Etta executed her will the same day Henry's will was signed. From the form of the wills it appears they were drawn by the same scrivener. They were witnessed by the same persons. Etta's will gives Henry, "if he shall survive me", the use for life of the old home farm and all her other real and personal property. It gives the remainder to fifteen of her relatives listed therein and provides the share of any of such named persons who does not survive her shall go to the heirs of said person.

The two wills, although not joint or mutual, appear to have been made together. Neither lists any beneficiaries other than the spouse and the blood relatives of the maker. This accords with an intent that, aside from provisions for the spouse, the estate of each maker should pass to blood relatives of such maker.

In re Estate of Phelps, 147 Iowa 323, 326, 126 N.W. 328, 330, states with reference to the anti-lapse statute:

"* * *. It is idle to say that wills could not be made but for the law, and that the statute in question became a part of the will. As we have already said, the aid of the statute cannot be, and never is, invoked where the intent of the will is manifest. The statute clearly cannot be ingrafted upon a will for the purpose of making uncertain the meaning of language that would otherwise be certain."

*781 This is quoted with approval in Jensen v. Nelson, 236 Iowa 569, 578, 579, 19 N.W.2d 596.

We agree with the conclusion of the trial court that all provisions for Etta in Item Two of the will were conditioned upon her surviving Henry and that her prior death would render Item Two inoperative were the instrument admitted to probate.

II. No error appears in the order of the trial court requiring that the issue whether intervenors had any interest in decedent's estate be separately tried and determined before trial of the remaining issues. This procedure accomplished the orderly disposition of the case and made unnecessary the trial of other issues. 58 I.C.A. Rule 105, Rules of Civil Procedure, authorizes the court to separately hear and determine points of law raised in pleadings and Rule 186 authorizes the court to order separate trials of claims or issues of facts. Under these rules the court may thus dispose of any such point or issue.

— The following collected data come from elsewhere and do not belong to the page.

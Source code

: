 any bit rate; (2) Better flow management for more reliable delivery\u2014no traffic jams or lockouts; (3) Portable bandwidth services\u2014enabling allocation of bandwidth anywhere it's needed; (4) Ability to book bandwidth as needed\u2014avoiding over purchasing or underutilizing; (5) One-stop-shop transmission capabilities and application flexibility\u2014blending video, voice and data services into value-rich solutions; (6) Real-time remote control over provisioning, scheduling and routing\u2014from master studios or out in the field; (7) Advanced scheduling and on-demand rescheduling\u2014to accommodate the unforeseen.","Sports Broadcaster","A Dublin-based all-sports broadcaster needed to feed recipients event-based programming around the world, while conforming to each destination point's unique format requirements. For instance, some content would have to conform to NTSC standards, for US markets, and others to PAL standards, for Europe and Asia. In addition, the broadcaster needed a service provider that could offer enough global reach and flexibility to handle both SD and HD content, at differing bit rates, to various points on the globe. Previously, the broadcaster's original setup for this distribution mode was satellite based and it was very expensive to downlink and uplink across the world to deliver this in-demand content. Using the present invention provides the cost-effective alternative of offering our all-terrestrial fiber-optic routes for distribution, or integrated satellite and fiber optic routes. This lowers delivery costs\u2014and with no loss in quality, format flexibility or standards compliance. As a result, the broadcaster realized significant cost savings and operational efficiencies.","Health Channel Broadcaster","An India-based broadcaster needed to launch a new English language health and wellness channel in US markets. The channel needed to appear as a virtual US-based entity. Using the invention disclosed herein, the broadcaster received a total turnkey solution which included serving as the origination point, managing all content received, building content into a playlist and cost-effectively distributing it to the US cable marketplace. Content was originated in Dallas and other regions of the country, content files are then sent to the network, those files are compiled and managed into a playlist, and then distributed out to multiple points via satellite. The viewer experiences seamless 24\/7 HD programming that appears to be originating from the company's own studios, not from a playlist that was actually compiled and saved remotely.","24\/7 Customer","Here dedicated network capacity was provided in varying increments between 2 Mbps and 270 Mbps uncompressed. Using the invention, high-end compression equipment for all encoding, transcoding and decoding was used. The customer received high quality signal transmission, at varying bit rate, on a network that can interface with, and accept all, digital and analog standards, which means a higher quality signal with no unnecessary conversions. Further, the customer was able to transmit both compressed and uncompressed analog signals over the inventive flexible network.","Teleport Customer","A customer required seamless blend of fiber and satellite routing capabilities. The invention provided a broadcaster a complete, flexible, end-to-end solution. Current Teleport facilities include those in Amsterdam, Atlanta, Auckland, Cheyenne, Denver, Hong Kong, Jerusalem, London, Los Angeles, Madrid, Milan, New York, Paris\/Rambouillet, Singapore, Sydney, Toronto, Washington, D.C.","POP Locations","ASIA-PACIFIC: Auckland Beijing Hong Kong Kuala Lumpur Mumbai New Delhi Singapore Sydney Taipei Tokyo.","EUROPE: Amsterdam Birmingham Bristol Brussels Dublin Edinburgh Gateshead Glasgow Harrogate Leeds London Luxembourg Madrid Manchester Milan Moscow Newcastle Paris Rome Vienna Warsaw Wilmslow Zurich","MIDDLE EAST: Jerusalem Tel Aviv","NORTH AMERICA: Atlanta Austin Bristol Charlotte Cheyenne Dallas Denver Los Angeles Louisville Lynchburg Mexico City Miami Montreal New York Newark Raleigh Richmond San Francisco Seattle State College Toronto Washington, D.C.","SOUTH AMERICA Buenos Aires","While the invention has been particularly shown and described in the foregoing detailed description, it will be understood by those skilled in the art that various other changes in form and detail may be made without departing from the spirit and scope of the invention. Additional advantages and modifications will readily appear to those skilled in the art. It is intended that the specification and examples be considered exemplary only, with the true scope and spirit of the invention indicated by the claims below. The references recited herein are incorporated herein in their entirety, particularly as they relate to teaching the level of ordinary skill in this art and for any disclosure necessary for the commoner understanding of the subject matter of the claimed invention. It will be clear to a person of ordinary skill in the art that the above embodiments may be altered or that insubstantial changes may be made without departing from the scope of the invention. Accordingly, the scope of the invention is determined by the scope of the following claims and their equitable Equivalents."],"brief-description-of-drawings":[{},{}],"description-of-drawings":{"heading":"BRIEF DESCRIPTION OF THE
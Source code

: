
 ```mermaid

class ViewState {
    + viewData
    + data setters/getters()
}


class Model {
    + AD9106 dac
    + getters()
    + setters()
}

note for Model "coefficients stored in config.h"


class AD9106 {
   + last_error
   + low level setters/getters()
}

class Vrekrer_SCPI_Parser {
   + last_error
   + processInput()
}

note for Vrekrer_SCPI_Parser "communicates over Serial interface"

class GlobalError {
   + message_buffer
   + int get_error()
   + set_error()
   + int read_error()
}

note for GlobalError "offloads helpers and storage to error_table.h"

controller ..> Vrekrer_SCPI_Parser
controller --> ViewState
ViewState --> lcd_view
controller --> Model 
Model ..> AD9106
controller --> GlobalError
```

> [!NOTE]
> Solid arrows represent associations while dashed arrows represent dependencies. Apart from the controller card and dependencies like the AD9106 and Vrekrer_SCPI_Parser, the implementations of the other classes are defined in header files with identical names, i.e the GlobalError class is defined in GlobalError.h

III. Proponents of the will were brought into this proceeding in the trial court and appealed from the judgment. They filed no pleadings in the trial court and participated in this appeal only to the extent of adopting intervenors' briefs and arguments. The signatories moved to dismiss proponents' appeal on various grounds. Inasmuch as they were not actively connected with the trial and appeal and our conclusion, above noted, disposes of both appeals on their merits, we do not determine this motion.

The trial court ordered the costs taxed to the estate because the issue determined therein was necessary to the final settlement of the estate. The judgment of the trial court is affirmed and the costs upon appeal are ordered taxed to the estate.


All Justices concur, except MULRONEY, J., who takes no part.